How To Use AI Detectors Without Being Too Prescriptive or Worried About Results

All this to say that if AI detectors feel like a good fit for your workflow, you should use them, albeit after some digging on which product might perform the best for your use case. And even then, it’s best to approach AI checkers with care and critical thought, not as definitive answers to your AI content questions.

If you’re reaching for AI detectors because you’re worried about impairing your rankings, here’s a good reminder: Google itself has said that its algorithms prioritize the quality and value of content over how it was produced. That means AI content can still rank — and rank well — so long as your editorial standards remain intact and your audience’s best interest is top of mind.

Here are some tips on how to approach AI detectors conscientiously to avoid offending your hard-working content writers:

Understand Which Writing Styles Detectors Are More Likely to Flag

There are tons of writing styles, far too many to count. And it’s true that some — even if fully human-written — resemble AI output. Humans are completely capable of emulating AI’s distinct style, even unintentionally. Those algorithms had to learn the language from somewhere (hint: they learned it from us).

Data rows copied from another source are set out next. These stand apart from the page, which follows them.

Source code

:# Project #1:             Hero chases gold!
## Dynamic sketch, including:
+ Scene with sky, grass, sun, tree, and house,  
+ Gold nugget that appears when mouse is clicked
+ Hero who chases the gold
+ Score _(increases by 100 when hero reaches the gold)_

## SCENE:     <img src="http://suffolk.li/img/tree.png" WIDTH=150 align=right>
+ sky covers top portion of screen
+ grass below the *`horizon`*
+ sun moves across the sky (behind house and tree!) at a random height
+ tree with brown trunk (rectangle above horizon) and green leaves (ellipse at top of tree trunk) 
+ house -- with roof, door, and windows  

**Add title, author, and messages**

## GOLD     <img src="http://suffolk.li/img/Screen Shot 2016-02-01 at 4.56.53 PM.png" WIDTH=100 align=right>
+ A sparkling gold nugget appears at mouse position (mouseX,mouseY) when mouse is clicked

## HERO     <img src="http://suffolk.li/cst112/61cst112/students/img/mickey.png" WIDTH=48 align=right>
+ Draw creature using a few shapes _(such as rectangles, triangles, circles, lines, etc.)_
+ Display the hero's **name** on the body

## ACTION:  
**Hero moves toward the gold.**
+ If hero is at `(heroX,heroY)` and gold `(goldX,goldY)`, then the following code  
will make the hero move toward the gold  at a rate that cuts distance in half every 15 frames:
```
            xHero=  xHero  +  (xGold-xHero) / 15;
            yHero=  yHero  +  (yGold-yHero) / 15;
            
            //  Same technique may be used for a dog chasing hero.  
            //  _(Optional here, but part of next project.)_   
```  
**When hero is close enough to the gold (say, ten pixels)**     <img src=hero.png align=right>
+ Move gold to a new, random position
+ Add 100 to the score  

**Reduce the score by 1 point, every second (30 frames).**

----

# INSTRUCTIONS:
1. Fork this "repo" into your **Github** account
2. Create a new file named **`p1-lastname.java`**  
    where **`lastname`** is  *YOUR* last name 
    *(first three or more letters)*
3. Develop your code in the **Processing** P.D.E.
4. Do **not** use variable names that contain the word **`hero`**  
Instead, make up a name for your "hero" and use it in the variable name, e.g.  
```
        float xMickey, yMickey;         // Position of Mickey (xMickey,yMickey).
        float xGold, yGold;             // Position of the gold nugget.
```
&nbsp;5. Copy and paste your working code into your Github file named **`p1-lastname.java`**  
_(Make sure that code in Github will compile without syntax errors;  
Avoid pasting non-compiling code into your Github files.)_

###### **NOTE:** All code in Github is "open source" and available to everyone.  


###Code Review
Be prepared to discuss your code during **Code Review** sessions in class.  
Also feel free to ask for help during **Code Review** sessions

Highly structured or informative writing is especially prone to being flagged. Think listicles, how-to guides, summaries, definitions and explanatory content that prioritizes clarity over personality. These formats often rely on predictable sentence construction, transitional phrases and evenly paced paragraphs.

The same is true for writing that’s been heavily edited or standardized. Content that’s passed through multiple rounds of revision, style guides or SEO optimization can lose some of its idiosyncrasies.

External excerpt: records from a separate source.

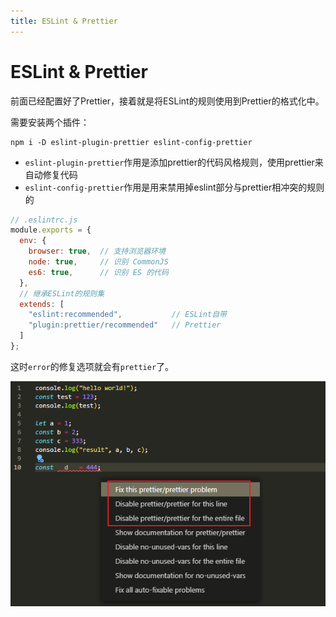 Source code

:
 ```yaml
---
title: ESLint & Prettier
---
```


# ESLint & Prettier

前面已经配置好了Prettier，接着就是将ESLint的规则使用到Prettier的格式化中。

需要安装两个插件：
```shell
npm i -D eslint-plugin-prettier eslint-config-prettier
```
- `eslint-plugin-prettier`作用是添加prettier的代码风格规则，使用prettier来自动修复代码
- `eslint-config-prettier`作用是用来禁用掉eslint部分与prettier相冲突的规则的
```js {11}
// .eslintrc.js
module.exports = {
  env: {
    browser: true,  // 支持浏览器环境
    node: true,     // 识别 CommonJS
    es6: true,      // 识别 ES 的代码
  },
  // 继承ESLint的规则集
  extends: [
    "eslint:recommended",           // ESLint自带
    "plugin:prettier/recommended"   // Prettier
  ]
};
```
这时`error`的修复选项就会有`prettier`了。

![](./prettier_eslint01.png)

If you’re asking for or producing content in a style that detectors might be likely to flag, it’s worth recognizing that risk upfront. A high score in these cases doesn’t necessarily indicate AI use; it may simply reflect the constraints and goals of the format itself.

Don’t Over-Interpret Percentage Scores

Even if the best tools can give you a pretty reliable breakdown of the human-to-AI-written text ratio, they shouldn’t be overtrusted. The numbers (probably) don’t represent a literal ratio of human-written versus AI-written sentences. Instead, they reflect a probability estimate based on linguistic patterns, predictability and similarity to known examples in a detector’s training data. A score of 60% or 80% doesn’t necessarily confirm authorship, but rather signals that the text shares a certain number of traits commonly found in AI-generated content.

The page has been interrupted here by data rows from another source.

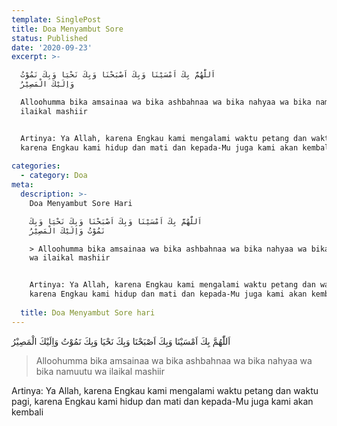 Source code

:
 ```yaml
---
template: SinglePost
title: Doa Menyambut Sore
status: Published
date: '2020-09-23'
excerpt: >-

  اَللّٰهُمَّ بِكَ اَمْسَيْنَا وَبِكَ اَصْبَحْنَا وَبِكَ نَحْيَا وَبِكَ نَمُوْتُ
  وَاِلَيْكَ الْمَصِيْرُ

  Alloohumma bika amsainaa wa bika ashbahnaa wa bika nahyaa wa bika namuutu wa
  ilaikal mashiir


  Artinya: Ya Allah, karena Engkau kami mengalami waktu petang dan waktu pagi,
  karena Engkau kami hidup dan mati dan kepada-Mu juga kami akan kembali
    
categories:
  - category: Doa
meta:
  description: >-
    Doa Menyambut Sore Hari

    اَللّٰهُمَّ بِكَ اَمْسَيْنَا وَبِكَ اَصْبَحْنَا وَبِكَ نَحْيَا وَبِكَ
    نَمُوْتُ وَاِلَيْكَ الْمَصِيْرُ

    > Alloohumma bika amsainaa wa bika ashbahnaa wa bika nahyaa wa bika namuutu
    wa ilaikal mashiir


    Artinya: Ya Allah, karena Engkau kami mengalami waktu petang dan waktu pagi,
    karena Engkau kami hidup dan mati dan kepada-Mu juga kami akan kembali
      
  title: Doa Menyambut Sore hari
---
```

اَللّٰهُمَّ بِكَ اَمْسَيْنَا وَبِكَ اَصْبَحْنَا وَبِكَ نَحْيَا وَبِكَ نَمُوْتُ وَاِلَيْكَ الْمَصِيْرُ
> Alloohumma bika amsainaa wa bika ashbahnaa wa bika nahyaa wa bika namuutu wa ilaikal mashiir

Artinya: Ya Allah, karena Engkau kami mengalami waktu petang dan waktu pagi, karena Engkau kami hidup dan mati dan kepada-Mu juga kami akan kembali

It’s also worth knowing just how sensitive some detectors and scores can be. Small edits, rephrasing a sentence or changing formatting can swing results in a big way. Taken at face value, percentage scores can create a false sense of precision. They’re best treated as rough indicators.

Consider the Writing Context Before the Score

Some content formats call for very clear, very formulaic writing that lacks stylistic variation, like instruction manuals, policy documentation, technical explainers or complex white papers. Most AI checkers, including the “good” ones, might flag these types of content — even if human writers were behind it all.

Context also includes how the content was produced. Was AI used only during early brainstorming? To generate an outline? To help rephrase a sentence that was later heavily edited? Many modern workflows involve some degree of AI assistance, but detectors generally can’t distinguish between fully automated output and text that’s been shaped, revised and approved by a human.

So, always be sure to understand the context of the work before you ask a machine learning algorithm what it thinks. Step back and consider the purpose, format and process behind the work.

Final Thoughts

Research shows that there are some fairly competent AI detectors out there. But it also reveals just how wide a spectrum these tools span when it comes to efficacy and reliability. Some work great, others seem not even worth the energy to experiment with.

Approach your AI detectors just like you do other AI tools (after diligent examination and thought, with realistic expectations and responsible, reasonable use), and there’s definitely some value to uncover here.